# Halloween city mess up



## gruesome (Dec 6, 2009)

Not sure if i am allowed to post links but halloween city has a huge frankenstein costume with mask pants jacket socks and inflatable shoulders for 12.99 not sure if someone can use it or not but thats cheap.....it has to be a price screw up


----------



## Dr. Maniaco (Sep 7, 2012)

The site says "This item is not available at this time."


----------



## RoxyBlue (Oct 6, 2008)

See, that's what happens when you put things on sale. They get bought up

Here's the costume - it's hilarious. Frank Sinatra might be rolling in his grave.

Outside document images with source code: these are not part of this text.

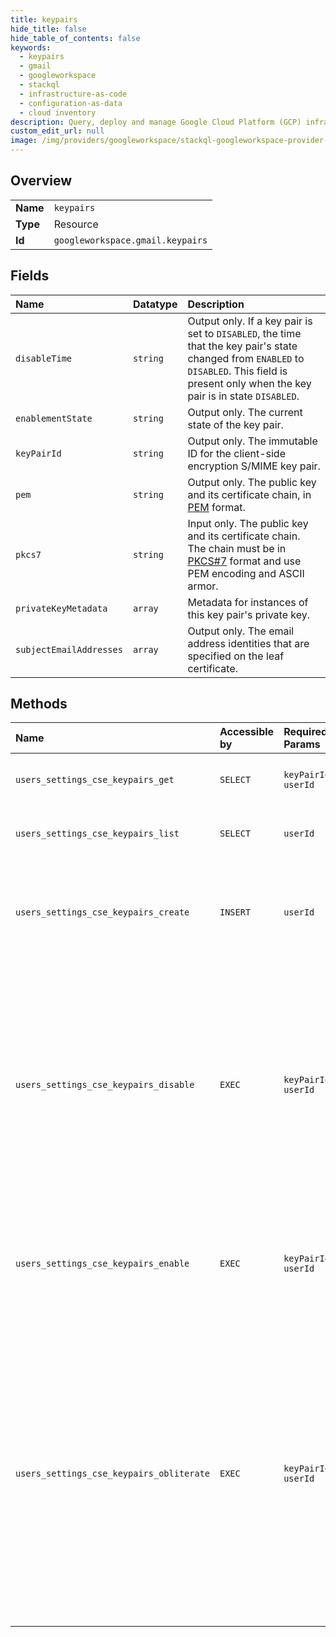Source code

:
 ```yaml
---
title: keypairs
hide_title: false
hide_table_of_contents: false
keywords:
  - keypairs
  - gmail
  - googleworkspace    
  - stackql
  - infrastructure-as-code
  - configuration-as-data
  - cloud inventory
description: Query, deploy and manage Google Cloud Platform (GCP) infrastructure and resources using SQL
custom_edit_url: null
image: /img/providers/googleworkspace/stackql-googleworkspace-provider-featured-image.png
---
```

  
    

## Overview
<table><tbody>
<tr><td><b>Name</b></td><td><code>keypairs</code></td></tr>
<tr><td><b>Type</b></td><td>Resource</td></tr>
<tr><td><b>Id</b></td><td><code>googleworkspace.gmail.keypairs</code></td></tr>
</tbody></table>

## Fields
| Name | Datatype | Description |
|:-----|:---------|:------------|
| `disableTime` | `string` | Output only. If a key pair is set to `DISABLED`, the time that the key pair's state changed from `ENABLED` to `DISABLED`. This field is present only when the key pair is in state `DISABLED`. |
| `enablementState` | `string` | Output only. The current state of the key pair. |
| `keyPairId` | `string` | Output only. The immutable ID for the client-side encryption S/MIME key pair. |
| `pem` | `string` | Output only. The public key and its certificate chain, in [PEM](https://en.wikipedia.org/wiki/Privacy-Enhanced_Mail) format. |
| `pkcs7` | `string` | Input only. The public key and its certificate chain. The chain must be in [PKCS#7](https://en.wikipedia.org/wiki/PKCS_7) format and use PEM encoding and ASCII armor. |
| `privateKeyMetadata` | `array` | Metadata for instances of this key pair's private key. |
| `subjectEmailAddresses` | `array` | Output only. The email address identities that are specified on the leaf certificate. |
## Methods
| Name | Accessible by | Required Params | Description |
|:-----|:--------------|:----------------|:------------|
| `users_settings_cse_keypairs_get` | `SELECT` | `keyPairId, userId` | Retrieves an existing client-side encryption key pair. [Beta](https://workspace.google.com/terms/service-terms/index.html). |
| `users_settings_cse_keypairs_list` | `SELECT` | `userId` | Lists client-side encryption key pairs for an authenticated user. [Beta](https://workspace.google.com/terms/service-terms/index.html). |
| `users_settings_cse_keypairs_create` | `INSERT` | `userId` | Creates and uploads a client-side encryption S/MIME public key certificate chain and private key metadata for the authenticated user. [Beta](https://workspace.google.com/terms/service-terms/index.html). |
| `users_settings_cse_keypairs_disable` | `EXEC` | `keyPairId, userId` | Turns off a client-side encryption key pair. The authenticated user can no longer use the key pair to decrypt incoming CSE message texts or sign outgoing CSE mail. To regain access, use the EnableCseKeyPair to turn on the key pair. After 30 days, you can permanently delete the key pair by using the ObliterateCseKeyPair method. [Beta](https://workspace.google.com/terms/service-terms/index.html). |
| `users_settings_cse_keypairs_enable` | `EXEC` | `keyPairId, userId` | Turns on a client-side encryption key pair that was turned off. The key pair becomes active again for any associated client-side encryption identities. [Beta](https://workspace.google.com/terms/service-terms/index.html). |
| `users_settings_cse_keypairs_obliterate` | `EXEC` | `keyPairId, userId` | Deletes a client-side encryption key pair permanently and immediately. You can only permanently delete key pairs that have been turned off for more than 30 days. To turn off a key pair, use the DisableCseKeyPair method. Gmail can't restore or decrypt any messages that were encrypted by an obliterated key. Authenticated users and Google Workspace administrators lose access to reading the encrypted messages. [Beta](https://workspace.google.com/terms/service-terms/index.html). |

http://www.halloweencity.com/produc...=Search&navSet=Frankenstein&bypass_redirect=1


----------



## BioHazardCustoms (Aug 5, 2009)

Looks like they are still in stock. Love the Cartoonish detail in the mask, though!


----------



## RoxyBlue (Oct 6, 2008)

Nope, if you look to the right of the costume name, you'll see the "item not available" message.


----------



## BioHazardCustoms (Aug 5, 2009)

Oh, okay. I didn't see that before.


----------



## Mazz (Jun 24, 2007)

Love it. Looking at it made me laugh.


----------